Extracted data entries:
↓
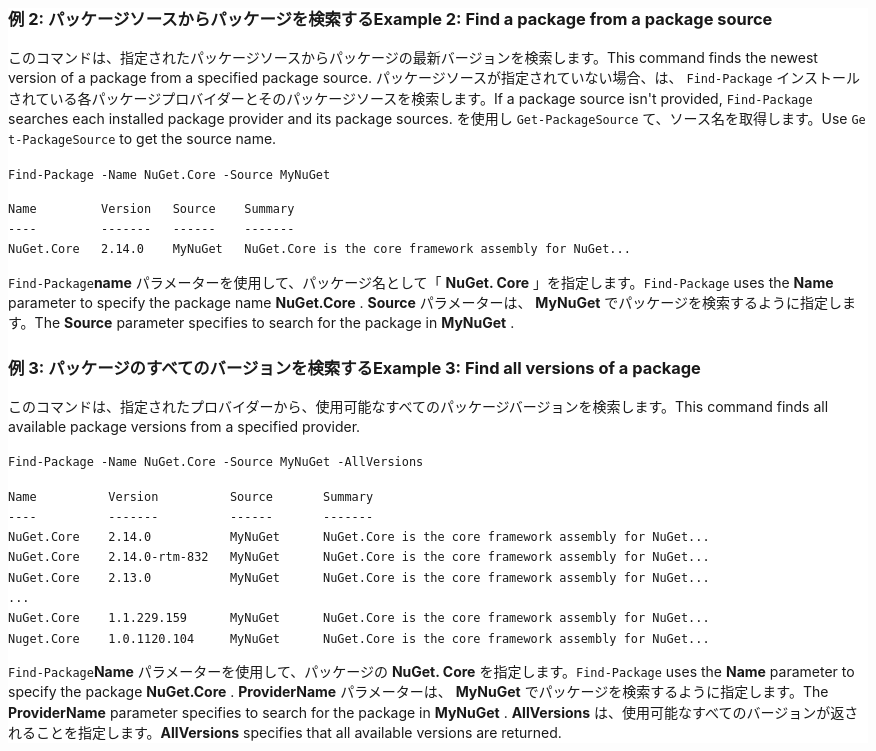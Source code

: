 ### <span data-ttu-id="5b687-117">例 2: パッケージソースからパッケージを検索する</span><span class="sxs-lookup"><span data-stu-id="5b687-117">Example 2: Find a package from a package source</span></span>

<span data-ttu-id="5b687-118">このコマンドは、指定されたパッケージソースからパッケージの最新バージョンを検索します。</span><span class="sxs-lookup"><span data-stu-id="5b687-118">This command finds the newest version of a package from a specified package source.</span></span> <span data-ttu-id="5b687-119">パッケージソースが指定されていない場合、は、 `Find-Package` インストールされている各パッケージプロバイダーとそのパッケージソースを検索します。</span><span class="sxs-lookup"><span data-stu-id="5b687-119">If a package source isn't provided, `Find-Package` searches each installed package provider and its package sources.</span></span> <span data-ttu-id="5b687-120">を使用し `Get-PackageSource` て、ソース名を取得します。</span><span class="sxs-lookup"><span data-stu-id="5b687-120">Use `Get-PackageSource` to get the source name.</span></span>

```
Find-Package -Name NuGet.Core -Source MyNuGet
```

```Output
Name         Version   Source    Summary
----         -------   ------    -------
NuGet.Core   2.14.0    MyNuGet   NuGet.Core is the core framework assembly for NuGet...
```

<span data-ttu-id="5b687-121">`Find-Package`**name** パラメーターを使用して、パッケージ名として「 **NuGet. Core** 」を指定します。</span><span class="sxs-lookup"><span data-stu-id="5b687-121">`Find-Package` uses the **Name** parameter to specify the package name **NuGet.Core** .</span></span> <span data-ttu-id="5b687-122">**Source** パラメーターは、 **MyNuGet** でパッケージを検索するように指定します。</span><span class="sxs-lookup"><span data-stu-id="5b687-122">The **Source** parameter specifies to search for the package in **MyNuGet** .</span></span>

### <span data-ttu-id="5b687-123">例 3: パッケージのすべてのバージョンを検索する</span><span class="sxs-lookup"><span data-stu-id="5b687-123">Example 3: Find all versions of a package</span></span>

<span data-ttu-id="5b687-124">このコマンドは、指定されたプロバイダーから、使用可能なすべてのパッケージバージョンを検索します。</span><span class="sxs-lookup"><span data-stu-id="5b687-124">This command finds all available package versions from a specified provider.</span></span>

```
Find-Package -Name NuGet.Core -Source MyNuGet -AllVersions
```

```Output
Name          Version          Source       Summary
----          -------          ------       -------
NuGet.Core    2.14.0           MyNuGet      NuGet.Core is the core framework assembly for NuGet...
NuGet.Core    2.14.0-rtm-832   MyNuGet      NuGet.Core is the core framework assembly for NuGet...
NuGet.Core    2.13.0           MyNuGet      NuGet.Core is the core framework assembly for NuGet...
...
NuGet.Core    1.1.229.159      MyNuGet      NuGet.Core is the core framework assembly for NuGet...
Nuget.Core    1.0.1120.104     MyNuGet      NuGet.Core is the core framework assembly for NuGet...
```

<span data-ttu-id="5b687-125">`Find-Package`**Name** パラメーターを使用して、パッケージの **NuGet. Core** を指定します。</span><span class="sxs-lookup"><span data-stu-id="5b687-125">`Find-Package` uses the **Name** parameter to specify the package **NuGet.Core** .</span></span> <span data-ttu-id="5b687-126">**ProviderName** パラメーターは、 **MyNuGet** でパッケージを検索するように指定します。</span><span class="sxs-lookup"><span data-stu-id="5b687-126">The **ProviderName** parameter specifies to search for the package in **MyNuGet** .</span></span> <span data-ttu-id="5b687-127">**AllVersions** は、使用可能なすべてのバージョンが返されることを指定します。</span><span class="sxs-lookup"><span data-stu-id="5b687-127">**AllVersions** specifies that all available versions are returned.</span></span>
↑
Activity: Read through the lines above and collect those that contain the string "Summary".

Written response:
Name         Version   Source    Summary
Name          Version          Source       Summary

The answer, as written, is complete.